4.6.3 Gene correlation
Function
rpf_Corr evaluates sample reproducibility from a merged density table. It calculates Pearson correlation matrices at both gene level and RPF-position level, then draws heatmaps for all-frame density and each individual reading frame.
| Input |
Required |
Description |
| Merged density table |
Yes |
RPF or RNA density table generated by rpf_Merge, usually RIBO_merged.txt or RNA_merged.txt.
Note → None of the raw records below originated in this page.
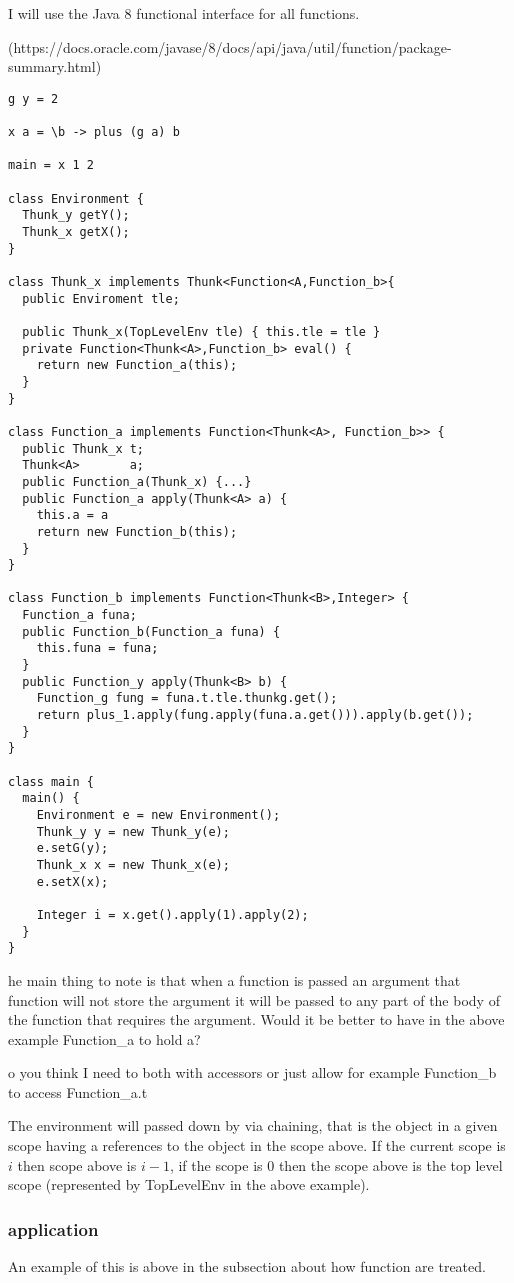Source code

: \documentclass[12pt,a4paper,twoside]{article}
\def\comment#1\done{{\color{blue}#1}}
\begin{document}
I will use the Java 8 functional interface for all functions.

(https://docs.oracle.com/javase/8/docs/api/java/util/function/package-summary.html)

\begin{verbatim}
g y = 2
  
x a = \b -> plus (g a) b

main = x 1 2

class Environment {
  Thunk_y getY();
  Thunk_x getX();
}

class Thunk_x implements Thunk<Function<A,Function_b>{
  public Enviroment tle;

  public Thunk_x(TopLevelEnv tle) { this.tle = tle }
  private Function<Thunk<A>,Function_b> eval() {
    return new Function_a(this);
  }
}

class Function_a implements Function<Thunk<A>, Function_b>> {
  public Thunk_x t; 
  Thunk<A>       a;
  public Function_a(Thunk_x) {...}
  public Function_a apply(Thunk<A> a) {
    this.a = a
    return new Function_b(this);
  }
}

class Function_b implements Function<Thunk<B>,Integer> {
  Function_a funa;
  public Function_b(Function_a funa) {
    this.funa = funa;
  }
  public Function_y apply(Thunk<B> b) {
    Function_g fung = funa.t.tle.thunkg.get();
    return plus_1.apply(fung.apply(funa.a.get())).apply(b.get());
  }
}

class main {
  main() {
    Environment e = new Environment();
    Thunk_y y = new Thunk_y(e);
    e.setG(y);
    Thunk_x x = new Thunk_x(e);
    e.setX(x);

    Integer i = x.get().apply(1).apply(2);
  }
}
\end{verbatim}

\comment The main thing to note is that when a function is passed an argument that function will not store the argument it will be
passed to any part of the body of the function that requires the argument. Would it be better to have in the above 
example Function\_a to hold a?\done

\comment Do you think I need to both with accessors or just allow for example Function\_b to access Function\_a.t\done

The environment will passed down by via chaining, that is the object in a given scope
having a references to the object in the scope above. If the current scope is $i$ then scope above is
$i-1$, if the scope is $0$ then the scope above is the top level scope (represented by TopLevelEnv in the above example).


\subsubsection{application}

An example of this is above in the subsection about how function are treated.
\end{document}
The table should contain per-sample frame columns such as <sample>_f0, <sample>_f1, and <sample>_f2. |
Parameters
| Parameter |
Required |
Description |
-r |
Yes |
Input RPF or RNA density table in TXT format. |
-o |
Yes |
Output prefix. |
Output files
Assuming -o RIBO, the command writes:
| Output |
Description |
RIBO_gene_corr_frame.txt |
Gene-level Pearson correlation matrix using all-frame density. |
RIBO_gene_corr_f0.txt |
Gene-level Pearson correlation matrix using frame 0 density. |
RIBO_gene_corr_f1.txt |
Gene-level Pearson correlation matrix using frame 1 density. |
RIBO_gene_corr_f2.txt |
Gene-level Pearson correlation matrix using frame 2 density. |
RIBO_rpf_corr_frame.txt |
RPF-position-level Pearson correlation matrix using all-frame density. |
RIBO_rpf_corr_f0.txt |
RPF-position-level Pearson correlation matrix using frame 0 density. |
RIBO_rpf_corr_f1.txt |
RPF-position-level Pearson correlation matrix using frame 1 density. |
RIBO_rpf_corr_f2.txt |
RPF-position-level Pearson correlation matrix using frame 2 density. |
RIBO_gene_correlation_plot.pdf / .png |
Heatmap panel of gene-level correlation matrices. |
RIBO_rpf_correlation_plot.pdf / .png |
Heatmap panel of RPF-position-level correlation matrices. |
Example
rpf_Corr \
-r ../05.merge/RIBO_merged.txt \
-o RIBO \
&> RIBO.corr.log
Notes
- Gene-level correlation is calculated after summing CDS density by gene.
- RPF-position-level correlation is calculated from nucleotide/codon-position density across the merged table.
- Replicates should generally cluster together. Low correlation may indicate sequencing depth differences, library quality problems, annotation mismatch, or biological divergence.
- Correlation should be interpreted together with PCA, metagene periodicity, and coverage profiles.